Analysing Subscriptions with Tree Models

Tree Model #1

Tree Model on Train Sample
## Confusion Matrix and Statistics
## 
##           Reference
## Prediction     0     1
##          0 28085  2147
##          1   877  1565
##                                           
##                Accuracy : 0.9074          
##                  95% CI : (0.9043, 0.9106)
##     No Information Rate : 0.8864          
##     P-Value [Acc > NIR] : < 2.2e-16       
##                                           
##                   Kappa : 0.4599          
##                                           
##  Mcnemar's Test P-Value : < 2.2e-16       
##                                           
##               Precision : 0.64087         
##                  Recall : 0.42161         
##                      F1 : 0.50861         
##              Prevalence : 0.11361         
##          Detection Rate : 0.04790         
##    Detection Prevalence : 0.07474         
##       Balanced Accuracy : 0.69566         
##                                           
##        'Positive' Class : 1               
## 
  • Accuracy is really high.
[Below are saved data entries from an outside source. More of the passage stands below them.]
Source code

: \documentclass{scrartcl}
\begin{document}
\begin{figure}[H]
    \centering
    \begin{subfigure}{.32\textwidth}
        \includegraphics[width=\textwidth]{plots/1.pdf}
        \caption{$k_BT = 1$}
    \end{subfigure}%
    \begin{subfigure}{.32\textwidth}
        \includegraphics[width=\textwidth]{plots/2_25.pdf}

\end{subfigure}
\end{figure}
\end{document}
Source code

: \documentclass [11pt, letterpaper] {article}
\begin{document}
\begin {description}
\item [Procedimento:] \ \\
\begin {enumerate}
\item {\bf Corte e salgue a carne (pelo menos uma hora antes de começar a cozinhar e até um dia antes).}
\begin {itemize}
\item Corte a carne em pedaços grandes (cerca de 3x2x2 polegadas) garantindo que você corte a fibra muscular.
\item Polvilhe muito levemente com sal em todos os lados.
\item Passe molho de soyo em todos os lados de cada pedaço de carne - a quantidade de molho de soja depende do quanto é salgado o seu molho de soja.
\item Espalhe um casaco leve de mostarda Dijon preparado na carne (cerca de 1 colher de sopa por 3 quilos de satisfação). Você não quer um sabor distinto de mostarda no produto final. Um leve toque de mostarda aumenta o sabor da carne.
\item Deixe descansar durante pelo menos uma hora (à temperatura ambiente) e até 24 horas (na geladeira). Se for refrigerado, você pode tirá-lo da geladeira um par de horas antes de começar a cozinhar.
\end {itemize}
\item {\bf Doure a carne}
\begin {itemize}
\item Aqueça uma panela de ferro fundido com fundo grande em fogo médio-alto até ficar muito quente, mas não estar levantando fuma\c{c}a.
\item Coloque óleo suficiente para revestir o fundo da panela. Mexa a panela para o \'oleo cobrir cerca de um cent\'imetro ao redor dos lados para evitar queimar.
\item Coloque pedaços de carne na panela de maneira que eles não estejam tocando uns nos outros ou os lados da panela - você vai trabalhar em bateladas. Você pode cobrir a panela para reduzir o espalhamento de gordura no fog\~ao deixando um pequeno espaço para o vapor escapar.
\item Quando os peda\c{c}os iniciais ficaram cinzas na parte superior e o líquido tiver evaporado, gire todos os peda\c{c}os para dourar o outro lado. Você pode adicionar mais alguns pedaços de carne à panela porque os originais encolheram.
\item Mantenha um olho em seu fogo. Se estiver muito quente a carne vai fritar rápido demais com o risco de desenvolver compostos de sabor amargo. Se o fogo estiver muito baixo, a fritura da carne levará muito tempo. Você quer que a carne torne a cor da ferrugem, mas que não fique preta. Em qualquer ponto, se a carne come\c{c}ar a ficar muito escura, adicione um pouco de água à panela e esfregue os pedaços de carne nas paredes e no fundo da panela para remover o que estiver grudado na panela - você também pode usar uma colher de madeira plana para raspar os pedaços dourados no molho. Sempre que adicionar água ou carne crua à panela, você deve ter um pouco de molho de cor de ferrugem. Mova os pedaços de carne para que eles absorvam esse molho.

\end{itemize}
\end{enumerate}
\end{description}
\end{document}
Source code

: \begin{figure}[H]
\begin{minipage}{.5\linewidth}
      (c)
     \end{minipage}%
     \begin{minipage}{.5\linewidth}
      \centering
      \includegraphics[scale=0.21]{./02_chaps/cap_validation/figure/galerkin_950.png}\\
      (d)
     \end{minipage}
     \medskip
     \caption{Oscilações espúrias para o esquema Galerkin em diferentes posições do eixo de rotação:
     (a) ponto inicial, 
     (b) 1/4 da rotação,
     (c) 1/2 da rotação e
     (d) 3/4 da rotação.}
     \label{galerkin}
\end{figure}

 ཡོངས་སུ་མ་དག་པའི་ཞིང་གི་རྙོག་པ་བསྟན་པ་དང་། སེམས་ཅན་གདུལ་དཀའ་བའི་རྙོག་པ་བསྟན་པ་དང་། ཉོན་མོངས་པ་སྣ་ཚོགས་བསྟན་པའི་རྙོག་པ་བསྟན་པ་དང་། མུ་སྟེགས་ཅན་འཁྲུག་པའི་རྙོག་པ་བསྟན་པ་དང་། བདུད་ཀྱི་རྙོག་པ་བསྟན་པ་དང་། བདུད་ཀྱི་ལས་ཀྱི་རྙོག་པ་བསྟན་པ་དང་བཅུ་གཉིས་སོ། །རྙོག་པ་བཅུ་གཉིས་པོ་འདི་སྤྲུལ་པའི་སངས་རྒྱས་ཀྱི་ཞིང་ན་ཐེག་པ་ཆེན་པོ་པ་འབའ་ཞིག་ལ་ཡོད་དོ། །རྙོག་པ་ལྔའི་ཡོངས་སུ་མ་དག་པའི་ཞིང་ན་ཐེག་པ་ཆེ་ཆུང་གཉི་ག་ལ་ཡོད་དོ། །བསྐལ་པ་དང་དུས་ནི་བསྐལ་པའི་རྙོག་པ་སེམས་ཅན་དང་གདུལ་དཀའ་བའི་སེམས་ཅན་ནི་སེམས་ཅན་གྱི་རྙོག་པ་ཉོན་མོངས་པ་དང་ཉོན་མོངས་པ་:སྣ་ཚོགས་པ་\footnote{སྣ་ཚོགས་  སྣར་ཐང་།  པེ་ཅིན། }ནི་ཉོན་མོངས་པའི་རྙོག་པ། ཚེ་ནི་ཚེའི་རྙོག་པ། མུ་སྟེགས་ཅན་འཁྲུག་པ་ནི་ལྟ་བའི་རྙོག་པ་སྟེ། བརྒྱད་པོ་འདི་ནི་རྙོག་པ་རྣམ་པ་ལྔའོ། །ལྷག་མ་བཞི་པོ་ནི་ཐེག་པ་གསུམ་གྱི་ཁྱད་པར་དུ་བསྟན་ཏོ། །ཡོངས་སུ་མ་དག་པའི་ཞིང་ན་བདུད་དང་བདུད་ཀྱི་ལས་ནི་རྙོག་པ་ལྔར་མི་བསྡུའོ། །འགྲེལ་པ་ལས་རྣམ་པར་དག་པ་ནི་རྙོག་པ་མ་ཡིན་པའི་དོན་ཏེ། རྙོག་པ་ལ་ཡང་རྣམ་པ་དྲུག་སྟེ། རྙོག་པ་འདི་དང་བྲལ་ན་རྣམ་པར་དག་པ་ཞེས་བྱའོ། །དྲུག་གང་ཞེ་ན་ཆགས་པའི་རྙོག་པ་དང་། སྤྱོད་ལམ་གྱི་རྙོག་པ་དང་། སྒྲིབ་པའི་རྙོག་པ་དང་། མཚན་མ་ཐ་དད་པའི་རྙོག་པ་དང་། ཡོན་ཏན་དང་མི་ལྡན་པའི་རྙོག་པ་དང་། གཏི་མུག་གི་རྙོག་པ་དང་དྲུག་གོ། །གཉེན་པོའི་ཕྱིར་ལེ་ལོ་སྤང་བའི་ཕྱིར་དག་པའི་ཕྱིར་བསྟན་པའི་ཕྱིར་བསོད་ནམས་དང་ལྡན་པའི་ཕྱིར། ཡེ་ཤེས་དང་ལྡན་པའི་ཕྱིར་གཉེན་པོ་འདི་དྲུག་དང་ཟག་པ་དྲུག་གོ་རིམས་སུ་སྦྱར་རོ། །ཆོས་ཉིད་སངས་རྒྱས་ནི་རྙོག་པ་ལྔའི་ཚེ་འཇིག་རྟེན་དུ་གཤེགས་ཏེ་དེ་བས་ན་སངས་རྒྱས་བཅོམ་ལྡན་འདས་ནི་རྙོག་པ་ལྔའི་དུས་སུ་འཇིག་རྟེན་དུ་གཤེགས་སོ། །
Almost 91% of our clients were correctly assigned to the classes: subscribers and non-subscribers.

Next, let’s do a closer analysis of positives and negatives to gain more insight into our model’s performance.

  • Out of 28962 non-subscribers, almost 97% of clients were correctly identified, which is really high.
  • Out of 3712 subscibers, only 42% were correctly defined, which is the field which should be improved.
Tree Model on Test Sample

It is time to find out, how our model will perform on the test sample.

## Confusion Matrix and Statistics
## 
##           Reference
## Prediction    0    1
##          0 7030  541
##          1  210  386
##                                           
##                Accuracy : 0.908           
##                  95% CI : (0.9016, 0.9142)
##     No Information Rate : 0.8865          
##     P-Value [Acc > NIR] : 1.475e-10       
##                                           
##                   Kappa : 0.4588          
##                                           
##  Mcnemar's Test P-Value : < 2.2e-16       
##                                           
##               Precision : 0.64765         
##                  Recall : 0.41640         
##                      F1 : 0.50689         
##              Prevalence : 0.11351         
##          Detection Rate : 0.04726         
##    Detection Prevalence : 0.07298         
##       Balanced Accuracy : 0.69370         
##                                           
##        'Positive' Class : 1               
## 
  • Accuracy has not dramatically changed and almost 91% of our clients are still correctly classified.

Again, we should have a closer look at positives and negatives to draw conclusions.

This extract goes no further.